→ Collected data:

◆ ◆ ◆

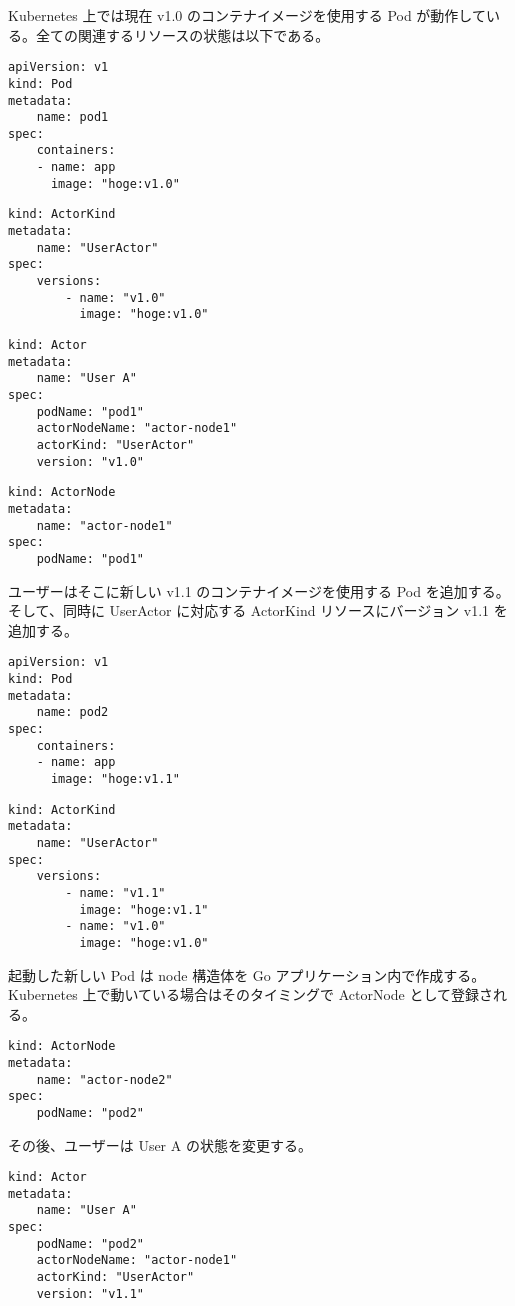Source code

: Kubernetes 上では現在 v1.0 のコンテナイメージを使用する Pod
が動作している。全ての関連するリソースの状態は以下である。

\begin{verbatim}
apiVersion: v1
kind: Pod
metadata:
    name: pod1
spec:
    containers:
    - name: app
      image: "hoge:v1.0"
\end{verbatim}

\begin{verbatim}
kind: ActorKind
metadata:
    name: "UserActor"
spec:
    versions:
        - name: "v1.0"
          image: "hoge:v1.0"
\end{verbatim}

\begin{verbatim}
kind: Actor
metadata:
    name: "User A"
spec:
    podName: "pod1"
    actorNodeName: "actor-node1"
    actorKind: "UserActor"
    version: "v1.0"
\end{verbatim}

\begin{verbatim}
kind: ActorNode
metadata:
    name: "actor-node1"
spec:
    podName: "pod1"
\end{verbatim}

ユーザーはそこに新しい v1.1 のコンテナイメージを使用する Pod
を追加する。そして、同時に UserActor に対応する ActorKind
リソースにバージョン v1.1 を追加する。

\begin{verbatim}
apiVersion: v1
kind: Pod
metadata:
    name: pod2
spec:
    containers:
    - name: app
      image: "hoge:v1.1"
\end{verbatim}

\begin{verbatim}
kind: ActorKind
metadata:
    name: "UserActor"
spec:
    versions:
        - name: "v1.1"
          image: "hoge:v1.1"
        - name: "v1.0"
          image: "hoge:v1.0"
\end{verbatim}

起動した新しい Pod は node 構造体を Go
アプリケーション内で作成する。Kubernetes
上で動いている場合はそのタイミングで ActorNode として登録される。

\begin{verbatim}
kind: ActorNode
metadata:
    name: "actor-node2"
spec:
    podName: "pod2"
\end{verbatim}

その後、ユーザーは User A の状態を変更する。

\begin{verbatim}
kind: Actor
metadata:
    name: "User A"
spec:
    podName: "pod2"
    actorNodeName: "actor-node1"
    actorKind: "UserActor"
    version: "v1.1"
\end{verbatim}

◆ ◆ ◆

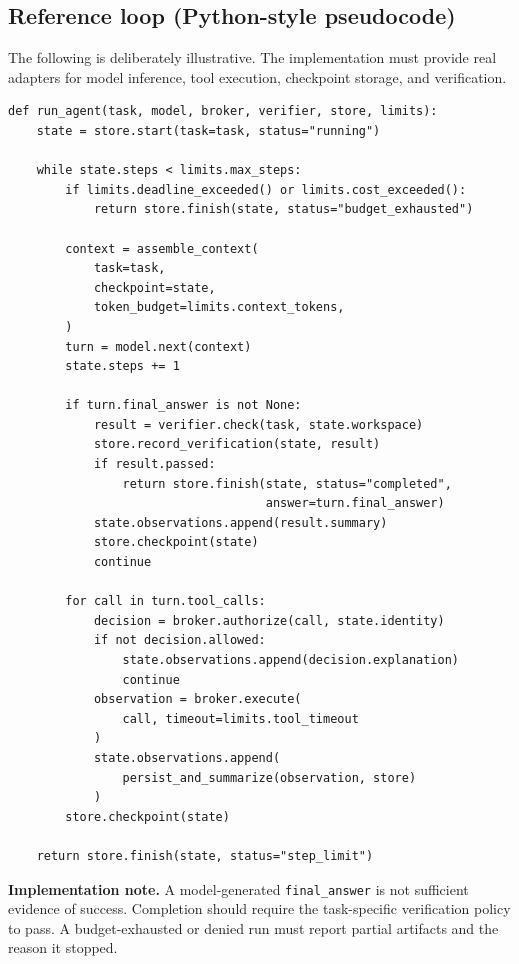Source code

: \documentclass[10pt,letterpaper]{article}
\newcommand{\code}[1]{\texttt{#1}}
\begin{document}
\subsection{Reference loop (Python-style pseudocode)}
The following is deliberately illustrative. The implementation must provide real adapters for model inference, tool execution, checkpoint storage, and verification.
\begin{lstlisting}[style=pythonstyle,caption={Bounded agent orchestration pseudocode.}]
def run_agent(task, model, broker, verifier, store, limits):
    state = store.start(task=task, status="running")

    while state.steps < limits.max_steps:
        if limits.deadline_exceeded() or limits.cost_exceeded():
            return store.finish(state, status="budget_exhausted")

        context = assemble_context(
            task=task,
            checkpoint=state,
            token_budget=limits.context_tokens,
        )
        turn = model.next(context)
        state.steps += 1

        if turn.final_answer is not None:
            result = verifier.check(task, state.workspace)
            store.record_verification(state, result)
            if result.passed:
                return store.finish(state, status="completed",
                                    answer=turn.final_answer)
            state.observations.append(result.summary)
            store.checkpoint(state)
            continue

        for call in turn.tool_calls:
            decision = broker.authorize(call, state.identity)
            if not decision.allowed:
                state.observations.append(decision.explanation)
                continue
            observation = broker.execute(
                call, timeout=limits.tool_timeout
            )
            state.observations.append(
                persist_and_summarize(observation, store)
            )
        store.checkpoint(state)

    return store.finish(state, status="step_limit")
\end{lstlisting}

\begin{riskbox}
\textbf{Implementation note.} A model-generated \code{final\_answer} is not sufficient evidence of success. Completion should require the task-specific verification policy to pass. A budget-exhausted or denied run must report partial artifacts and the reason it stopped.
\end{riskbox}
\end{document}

◆ ◆ ◆

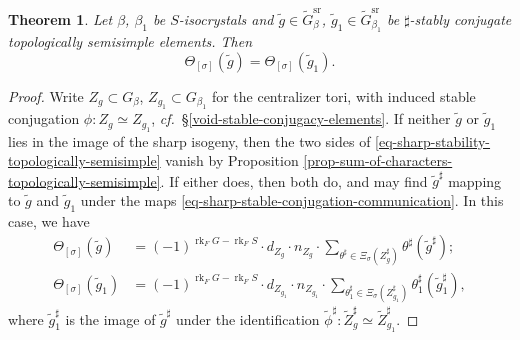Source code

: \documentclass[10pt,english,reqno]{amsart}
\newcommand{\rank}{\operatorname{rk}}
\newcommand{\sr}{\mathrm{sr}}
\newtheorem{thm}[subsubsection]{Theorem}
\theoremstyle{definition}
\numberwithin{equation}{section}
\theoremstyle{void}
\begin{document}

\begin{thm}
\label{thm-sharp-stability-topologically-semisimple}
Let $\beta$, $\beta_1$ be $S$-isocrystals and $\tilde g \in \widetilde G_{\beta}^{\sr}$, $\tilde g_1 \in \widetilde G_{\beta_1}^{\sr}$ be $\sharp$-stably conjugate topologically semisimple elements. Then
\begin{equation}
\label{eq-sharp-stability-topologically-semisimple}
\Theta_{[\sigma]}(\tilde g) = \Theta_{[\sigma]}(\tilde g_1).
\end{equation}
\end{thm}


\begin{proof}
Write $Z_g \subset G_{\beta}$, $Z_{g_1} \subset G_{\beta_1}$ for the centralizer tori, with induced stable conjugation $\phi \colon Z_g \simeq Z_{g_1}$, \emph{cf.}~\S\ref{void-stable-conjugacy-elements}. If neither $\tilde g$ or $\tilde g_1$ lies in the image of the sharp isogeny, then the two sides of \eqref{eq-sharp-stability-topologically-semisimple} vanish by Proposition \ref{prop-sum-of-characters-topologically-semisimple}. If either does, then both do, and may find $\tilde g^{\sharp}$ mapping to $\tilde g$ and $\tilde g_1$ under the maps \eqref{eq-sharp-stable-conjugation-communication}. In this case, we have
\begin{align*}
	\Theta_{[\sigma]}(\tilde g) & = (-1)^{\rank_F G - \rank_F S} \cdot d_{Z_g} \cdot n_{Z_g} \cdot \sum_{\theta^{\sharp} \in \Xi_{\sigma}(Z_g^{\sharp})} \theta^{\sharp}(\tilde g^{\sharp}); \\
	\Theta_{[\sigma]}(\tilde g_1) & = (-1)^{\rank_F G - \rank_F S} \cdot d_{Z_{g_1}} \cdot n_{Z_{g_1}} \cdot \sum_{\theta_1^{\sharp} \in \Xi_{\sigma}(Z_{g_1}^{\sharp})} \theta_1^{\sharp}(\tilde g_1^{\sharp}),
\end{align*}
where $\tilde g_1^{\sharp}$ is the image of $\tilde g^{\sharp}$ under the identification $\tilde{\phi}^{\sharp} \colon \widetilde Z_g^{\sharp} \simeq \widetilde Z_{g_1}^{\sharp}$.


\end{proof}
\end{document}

◆ ◆ ◆

→ Task goal: Lines in the data above may contain the word "result"; count them and give only the number.

→ Output: 4